The first assignment in the class is to design your own grading system. We take all the illegitimate "power" we have over the students and hand it directly to them to do with as they wish (want to assign yourself an A arbitrarily? Great! Want your friend to assign you a letter grade based on how much you grow? Okay! Now let's move on with the real learning). From there we meet with the direct students of our learning saints for discussion.

We open class by singing a song about revolution, "Go Back to the Mountain Turn the World Around." Then we have a minute of silence. Our first activity was to share our best and worst learning experiences with each other, and then try to distill insight from each of our experiences to start to create a list of guidelines we call the Folk Wisdom of Learning Experiences.

Since it's also an Action Laboratory, we undergo various learning experiences ourselves: Awareness Exercises with local artist Jeff Lieberman (host of Discovery's Time Warp show), Sufi Dances, Technology Workshops with the original creators of Scratch, Design Blocks, and Mod Kit for Arduino, etc.

Finally, each person designs a learning experience of their own, for themselves or for others. One option is like an art class where you paint a picture in the style of a famous artist, so you might create a manipulable in the style of Montessori and leave it on a playground to see what people do with it. Another option is to take your own direction: throw a party for 36 hours with platforms hanging from your loft ceiling -- the catch? No one can touch the ground for 36 hours. (Is that a learning experience? What are people learning?) Design a tour of the city that highlights the wealth-poverty disparity and offer it along side the traditional tours. Make a seed bombing handbook, and try it out with people. Anything goes! As long as you try something out that you are personally stoked about and as long as it's experimental enough that it might fail, and try it more than once (iteration!).
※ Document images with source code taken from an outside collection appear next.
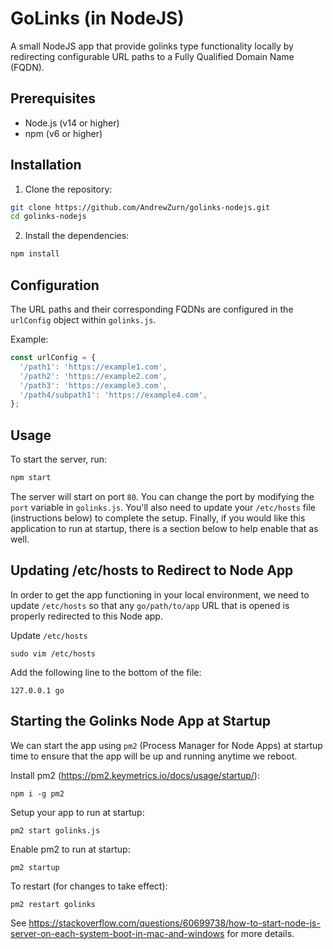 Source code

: # GoLinks (in NodeJS)

A small NodeJS app that provide golinks type functionality locally by redirecting 
configurable URL paths to a Fully Qualified Domain Name (FQDN).

## Prerequisites

- Node.js (v14 or higher)
- npm (v6 or higher)

## Installation

1. Clone the repository:
```sh
git clone https://github.com/AndrewZurn/golinks-nodejs.git
cd golinks-nodejs
```

2. Install the dependencies:
```sh
npm install
```

## Configuration

The URL paths and their corresponding FQDNs are configured in the `urlConfig` object within `golinks.js`.

Example:
```javascript
const urlConfig = {
  '/path1': 'https://example1.com',
  '/path2': 'https://example2.com',
  '/path3': 'https://example3.com',
  '/path4/subpath1': 'https://example4.com',
};
```

## Usage

To start the server, run:
```sh
npm start
```

The server will start on port `80`. You can change the port by modifying the `port` variable in `golinks.js`.
You'll also need to update your `/etc/hosts` file (instructions below) to complete the setup. Finally,
if you would like this application to run at startup, there is a section below to help enable that as well.

## Updating /etc/hosts to Redirect to Node App
In order to get the app functioning in your local environment, we need to update `/etc/hosts`
so that any `go/path/to/app` URL that is opened is properly redirected to this Node app.

Update `/etc/hosts`
```
sudo vim /etc/hosts
```

Add the following line to the bottom of the file:
```
127.0.0.1 go
```

## Starting the Golinks Node App at Startup
We can start the app using `pm2` (Process Manager for Node Apps) at startup time to ensure
that the app will be up and running anytime we reboot.

Install pm2 (https://pm2.keymetrics.io/docs/usage/startup/):
```
npm i -g pm2
```

Setup your app to run at startup:
```
pm2 start golinks.js
```

Enable pm2 to run at startup:
```
pm2 startup
```

To restart (for changes to take effect):
```
pm2 restart golinks
```

See https://stackoverflow.com/questions/60699738/how-to-start-node-js-server-on-each-system-boot-in-mac-and-windows for more details.

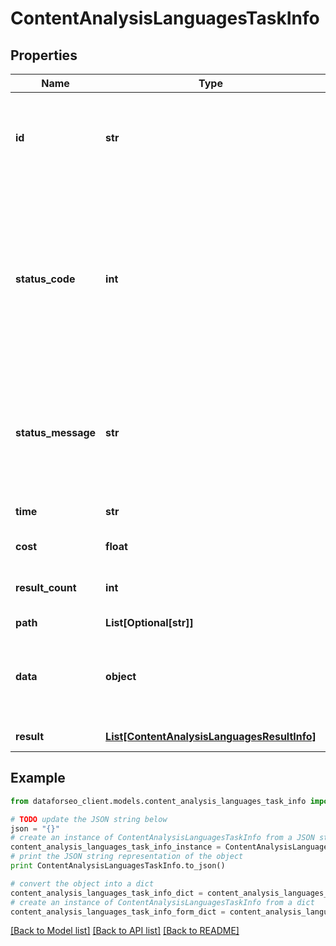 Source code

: # ContentAnalysisLanguagesTaskInfo


## Properties

Name | Type | Description | Notes
------------ | ------------- | ------------- | -------------
**id** | **str** | task identifier unique task identifier in our system in the UUID format | [optional] 
**status_code** | **int** | status code of the task generated by DataForSEO, can be within the following range: 10000-60000 you can find the full list of the response codes here | [optional] 
**status_message** | **str** | informational message of the task you can find the full list of general informational messages here | [optional] 
**time** | **str** | execution time, seconds | [optional] 
**cost** | **float** | total tasks cost, USD | [optional] 
**result_count** | **int** | number of elements in the result array | [optional] 
**path** | **List[Optional[str]]** | URL path | [optional] 
**data** | **object** | contains the same parameters that you specified in the POST request | [optional] 
**result** | [**List[ContentAnalysisLanguagesResultInfo]**](ContentAnalysisLanguagesResultInfo.md) | array of results | [optional] 

## Example

```python
from dataforseo_client.models.content_analysis_languages_task_info import ContentAnalysisLanguagesTaskInfo

# TODO update the JSON string below
json = "{}"
# create an instance of ContentAnalysisLanguagesTaskInfo from a JSON string
content_analysis_languages_task_info_instance = ContentAnalysisLanguagesTaskInfo.from_json(json)
# print the JSON string representation of the object
print ContentAnalysisLanguagesTaskInfo.to_json()

# convert the object into a dict
content_analysis_languages_task_info_dict = content_analysis_languages_task_info_instance.to_dict()
# create an instance of ContentAnalysisLanguagesTaskInfo from a dict
content_analysis_languages_task_info_form_dict = content_analysis_languages_task_info.from_dict(content_analysis_languages_task_info_dict)
```
[[Back to Model list]](../README.md#documentation-for-models) [[Back to API list]](../README.md#documentation-for-api-endpoints) [[Back to README]](../README.md)



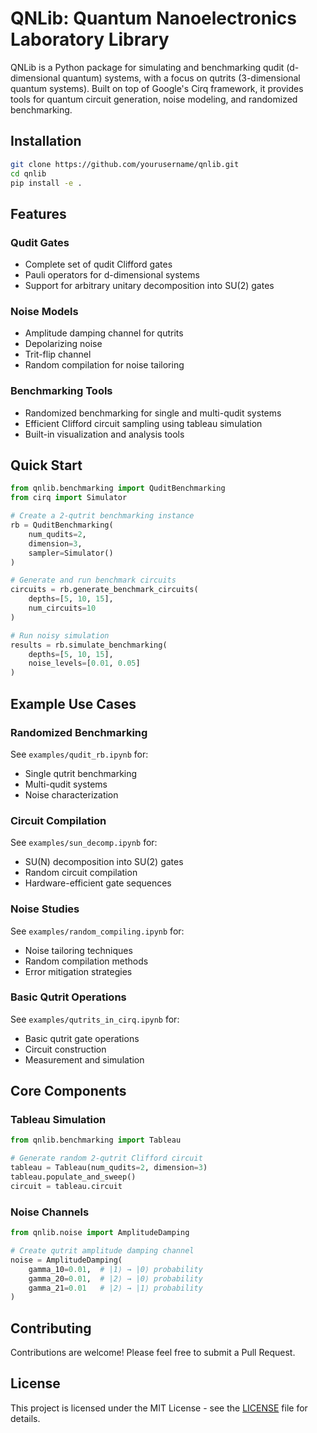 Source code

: # QNLib: Quantum Nanoelectronics Laboratory Library

QNLib is a Python package for simulating and benchmarking qudit (d-dimensional quantum) systems, with a focus on qutrits (3-dimensional quantum systems). Built on top of Google's Cirq framework, it provides tools for quantum circuit generation, noise modeling, and randomized benchmarking.

## Installation

```bash
git clone https://github.com/yourusername/qnlib.git
cd qnlib
pip install -e .
```

## Features

### Qudit Gates
- Complete set of qudit Clifford gates
- Pauli operators for d-dimensional systems
- Support for arbitrary unitary decomposition into SU(2) gates

### Noise Models
- Amplitude damping channel for qutrits
- Depolarizing noise
- Trit-flip channel
- Random compilation for noise tailoring

### Benchmarking Tools
- Randomized benchmarking for single and multi-qudit systems
- Efficient Clifford circuit sampling using tableau simulation
- Built-in visualization and analysis tools

## Quick Start

```python
from qnlib.benchmarking import QuditBenchmarking
from cirq import Simulator

# Create a 2-qutrit benchmarking instance
rb = QuditBenchmarking(
    num_qudits=2,
    dimension=3,
    sampler=Simulator()
)

# Generate and run benchmark circuits
circuits = rb.generate_benchmark_circuits(
    depths=[5, 10, 15],
    num_circuits=10
)

# Run noisy simulation
results = rb.simulate_benchmarking(
    depths=[5, 10, 15],
    noise_levels=[0.01, 0.05]
)
```

## Example Use Cases

### Randomized Benchmarking
See `examples/qudit_rb.ipynb` for:
- Single qutrit benchmarking
- Multi-qudit systems
- Noise characterization

### Circuit Compilation
See `examples/sun_decomp.ipynb` for:
- SU(N) decomposition into SU(2) gates
- Random circuit compilation
- Hardware-efficient gate sequences

### Noise Studies
See `examples/random_compiling.ipynb` for:
- Noise tailoring techniques
- Random compilation methods
- Error mitigation strategies

### Basic Qutrit Operations
See `examples/qutrits_in_cirq.ipynb` for:
- Basic qutrit gate operations
- Circuit construction
- Measurement and simulation

## Core Components

### Tableau Simulation
```python
from qnlib.benchmarking import Tableau

# Generate random 2-qutrit Clifford circuit
tableau = Tableau(num_qudits=2, dimension=3)
tableau.populate_and_sweep()
circuit = tableau.circuit
```

### Noise Channels
```python
from qnlib.noise import AmplitudeDamping

# Create qutrit amplitude damping channel
noise = AmplitudeDamping(
    gamma_10=0.01,  # |1⟩ → |0⟩ probability
    gamma_20=0.01,  # |2⟩ → |0⟩ probability
    gamma_21=0.01   # |2⟩ → |1⟩ probability
)
```

## Contributing

Contributions are welcome! Please feel free to submit a Pull Request.

## License

This project is licensed under the MIT License - see the [LICENSE](LICENSE) file for details.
Here is the webpage for the course:
We do all of our discussions on this Facebook Group, so feel free to join the group and discuss the media (readings, videos, etc.) even if you're not enrolled in the course. If there's enough popular demand we will try to get an online component going.
And for goodness sake watch the 3 minute Movie Trailer.

Our first class was on Tuesday, and we were excited by the diversity of people in attendance (and overwhelmed by 34 people, more than 3 times the number we can handle). One student was formerly part of Il Sistema, one from MIT Business School with a background in Peace Corps, MIT lecturers, undergrads, grads, dropouts, everything! The first class was also attended by the leader of MIT Media Lab's Lifelong Kindergarten, founders of Sprout Community Center, and a Not Back to School Camp long-time senior counselor.